Exercise aim: Among the records below, find the line with "다운로드할 수 있습니다." and the line with "- 获取堆顶和堆的大小". Set down both and every line between, exactly and with no pictures, but nothing else.

Rendered images with source text:
........

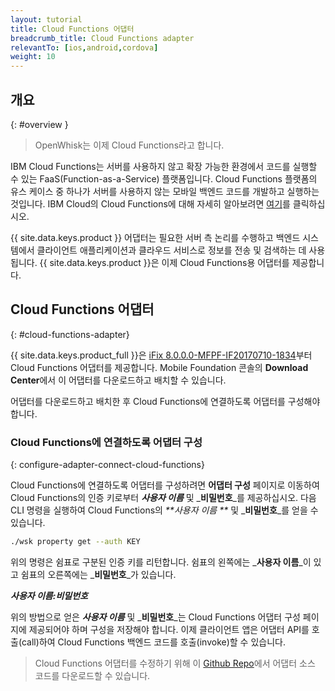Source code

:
 ```yaml
---
layout: tutorial
title: Cloud Functions 어댑터
breadcrumb_title: Cloud Functions adapter
relevantTo: [ios,android,cordova]
weight: 10
---
```

<!-- NLS_CHARSET=UTF-8 -->
## 개요
{: #overview }

> OpenWhisk는 이제 Cloud Functions라고 합니다.

IBM Cloud Functions는 서버를 사용하지 않고 확장 가능한 환경에서 코드를 실행할 수 있는 FaaS(Function-as-a-Service) 플랫폼입니다. Cloud Functions 플랫폼의 유스 케이스 중 하나가 서버를 사용하지 않는 모바일 백엔드 코드를 개발하고 실행하는 것입니다. IBM Cloud의 Cloud Functions에 대해 자세히 알아보려면 [여기](https://console.bluemix.net/openwhisk/?env_id=ibm:yp:us-south)를 클릭하십시오. 

{{ site.data.keys.product }} 어댑터는 필요한 서버 측 논리를 수행하고 백엔드 시스템에서 클라이언트 애플리케이션과 클라우드 서비스로 정보를 전송 및 검색하는 데 사용됩니다. {{ site.data.keys.product }}은 이제 Cloud Functions용 어댑터를 제공합니다.

##  Cloud Functions 어댑터
{: #cloud-functions-adapter}

{{ site.data.keys.product_full }}은 [iFix 8.0.0.0-MFPF-IF20170710-1834](https://mobilefirstplatform.ibmcloud.com/blog/2017/07/11/8-0-ifix-release/)부터 Cloud Functions 어댑터를 제공합니다. Mobile Foundation 콘솔의 **Download Center**에서 이 어댑터를 다운로드하고 배치할 수 있습니다.

어댑터를 다운로드하고 배치한 후 Cloud Functions에 연결하도록 어댑터를 구성해야 합니다.

### Cloud Functions에 연결하도록 어댑터 구성
{: configure-adapter-connect-cloud-functions}

Cloud Functions에 연결하도록 어댑터를 구성하려면 **어댑터 구성** 페이지로 이동하여 Cloud Functions의 인증 키로부터 _**사용자 이름**_ 및 _**비밀번호**_를 제공하십시오. 다음 CLI 명령을 실행하여 Cloud Functions의 _**사용자 이름 **_ 및 _**비밀번호**_를 얻을 수 있습니다.

```bash
./wsk property get --auth KEY
```

위의 명령은 쉼표로 구분된 인증 키를 리턴합니다. 쉼표의 왼쪽에는 _**사용자 이름**_이 있고 쉼표의 오른쪽에는 _**비밀번호**_가 있습니다.

_**사용자 이름:비밀번호**_

위의 방법으로 얻은 _**사용자 이름**_ 및 _**비밀번호**_는 Cloud Functions 어댑터 구성 페이지에 제공되어야 하며 구성을 저장해야 합니다. 이제 클라이언트 앱은 어댑터 API를 호출(call)하여 Cloud Functions 백엔드 코드를 호출(invoke)할 수 있습니다.

>Cloud Functions 어댑터를 수정하기 위해 이 [Github Repo](https://github.com/mfpdev/mfp-extension-adapters)에서 어댑터 소스 코드를 다운로드할 수 있습니다.
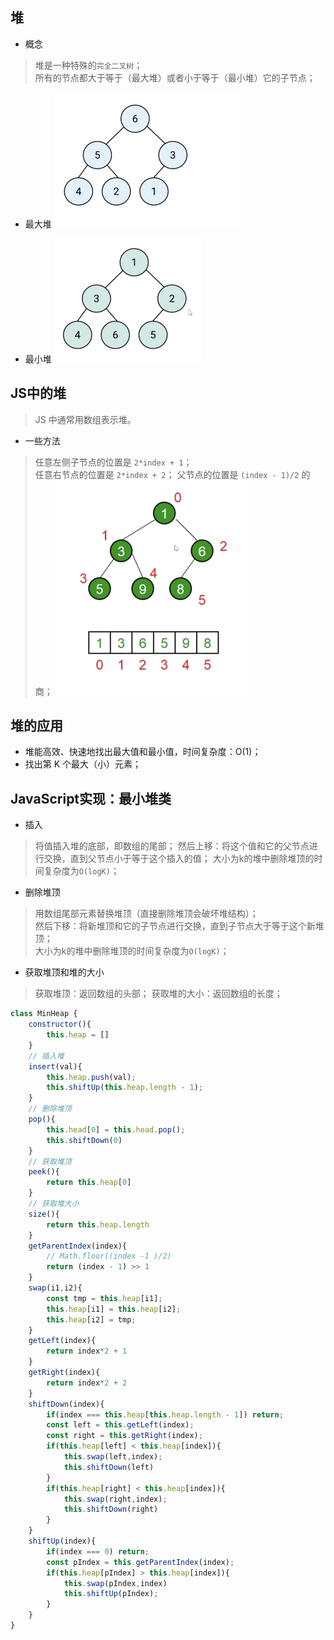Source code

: ## 堆
- 概念
> 堆是一种特殊的`完全二叉树`；   
> 所有的节点都大于等于（最大堆）或者小于等于（最小堆）它的子节点； 

- 最大堆 
![url](../../assets/suanfa/dui-1.png)    

- 最小堆 
![url](../../assets/suanfa/dui-2.png)    


## JS中的堆 
> JS 中通常用数组表示堆。  

- 一些方法 
> 任意左侧子节点的位置是 `2*index + 1`；  
> 任意右节点的位置是 `2*index + 2`；
> 父节点的位置是 `(index - 1)/2` 的商；
![url](../../assets/suanfa/dui-3.png)   

## 堆的应用 

- 堆能高效、快速地找出最大值和最小值，时间复杂度：O(1)； 
- 找出第 K 个最大（小）元素； 


## JavaScript实现：最小堆类 

- 插入 
> 将值插入堆的底部，即数组的尾部； 
> 然后上移：将这个值和它的父节点进行交换，直到父节点小于等于这个插入的值； 
> 大小为k的堆中删除堆顶的时间复杂度为`O(logK)`； 

- 删除堆顶  
> 用数组尾部元素替换堆顶（直接删除堆顶会破坏堆结构）；  
> 然后下移：将新堆顶和它的子节点进行交换，直到子节点大于等于这个新堆顶；  
> 大小为k的堆中删除堆顶的时间复杂度为`O(logK)`；  

- 获取堆顶和堆的大小 
> 获取堆顶：返回数组的头部； 
> 获取堆的大小：返回数组的长度； 

```javascript
class MinHeap {
    constructor(){
        this.heap = []
    }
    // 插入堆
    insert(val){
        this.heap.push(val);
        this.shiftUp(this.heap.length - 1);
    }
    // 删除堆顶
    pop(){
        this.head[0] = this.head.pop();
        this.shiftDown(0)
    }
    // 获取堆顶
    peek(){
        return this.heap[0]
    }
    // 获取堆大小
    size(){
        return this.heap.length
    }
    getParentIndex(index){
        // Math.floor((index -1 )/2)
        return (index - 1) >> 1
    }
    swap(i1,i2){
        const tmp = this.heap[i1];
        this.heap[i1] = this.heap[i2];
        this.heap[i2] = tmp;
    }
    getLeft(index){
        return index*2 + 1
    }
    getRight(index){
        return index*2 + 2
    }
    shiftDown(index){
        if(index === this.heap[this.heap.length - 1]) return;
        const left = this.getLeft(index);
        const right = this.getRight(index);
        if(this.heap[left] < this.heap[index]){
            this.swap(left,index);
            this.shiftDown(left)
        }
        if(this.heap[right] < this.heap[index]){
            this.swap(right,index);
            this.shiftDown(right)
        }
    }
    shiftUp(index){
        if(index === 0) return;
        const pIndex = this.getParentIndex(index);
        if(this.heap[pIndex] > this.heap[index]){
            this.swap(pIndex,index)
            this.shiftUp(pIndex);
        }
    }
}

```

........

Solution to this exercise:
>Cloud Functions 어댑터를 수정하기 위해 이 [Github Repo](https://github.com/mfpdev/mfp-extension-adapters)에서 어댑터 소스 코드를 다운로드할 수 있습니다.
Source code

: ## 堆
- 概念
> 堆是一种特殊的`完全二叉树`；   
> 所有的节点都大于等于（最大堆）或者小于等于（最小堆）它的子节点； 

- 最大堆 
![url](../../assets/suanfa/dui-1.png)    

- 最小堆 
![url](../../assets/suanfa/dui-2.png)    


## JS中的堆 
> JS 中通常用数组表示堆。  

- 一些方法 
> 任意左侧子节点的位置是 `2*index + 1`；  
> 任意右节点的位置是 `2*index + 2`；
> 父节点的位置是 `(index - 1)/2` 的商；
![url](../../assets/suanfa/dui-3.png)   

## 堆的应用 

- 堆能高效、快速地找出最大值和最小值，时间复杂度：O(1)； 
- 找出第 K 个最大（小）元素； 


## JavaScript实现：最小堆类 

- 插入 
> 将值插入堆的底部，即数组的尾部； 
> 然后上移：将这个值和它的父节点进行交换，直到父节点小于等于这个插入的值； 
> 大小为k的堆中删除堆顶的时间复杂度为`O(logK)`； 

- 删除堆顶  
> 用数组尾部元素替换堆顶（直接删除堆顶会破坏堆结构）；  
> 然后下移：将新堆顶和它的子节点进行交换，直到子节点大于等于这个新堆顶；  
> 大小为k的堆中删除堆顶的时间复杂度为`O(logK)`；  

- 获取堆顶和堆的大小 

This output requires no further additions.